Dr. Esha Katyayen
Periodontologist & Implantologist in Oslo
Master’s in periodontology from Government Dental College Bangalore
Published various research papers in the field of periodontology
Advocates for periodontitis to be treated as a medical disorder
- Website: https://orisdental.no
- Instagram: https://www.instagram.com/dr_esha_periodontist/
Schweigaardsgate 6, 0185 Oslo, Norway
In Conversation with Dr. Esha Katyayen
The importance of optimal soft tissue health cannot be overstated. Periodontitis is a major problem that affects most people, and it’s linked to various systemic health concerns, such as diabetes, respiratory ailments, and much more. Despite the link between periodontal health and systemic health, the two are treated as separate fields entirely. Dr. Esha Katyayen is a periodontologist and implantologist in Oslo who advocates for periodontitis to be treated as a medical disorder.
Our team at Zircon Medical recently hosted Dr. Katyayenon our podcast series to discuss the importance of periodontal care and optimal soft tissue health in implant patients.
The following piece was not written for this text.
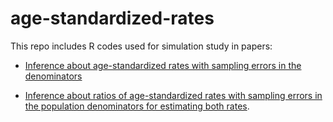 # age-standardized-rates

This repo includes R codes used for simulation study in papers:

- [Inference about age-standardized rates with sampling errors in the denominators](https://journals.sagepub.com/doi/abs/10.1177/0962280220962516)

- [Inference about ratios of age-standardized rates with sampling errors in the population denominators for estimating both rates](https://onlinelibrary.wiley.com/doi/10.1002/sim.9344).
Introducing Dr. Esha Katyayen, a periodontologist and implantologist in Oslo
Dr. Katyayen is a periodontologist and implantologist currently working at at Oris Dental in Oslo. She completed her master’s in periodontology from Government Dental College in Bangalore, following which she moved to Norway. She says she was driven to pursue a sub-specialization in periodontology and oral surgery because she always wanted to be a surgeon. She says she was fascinated by the surgical aspects of the medical profession since a very young age.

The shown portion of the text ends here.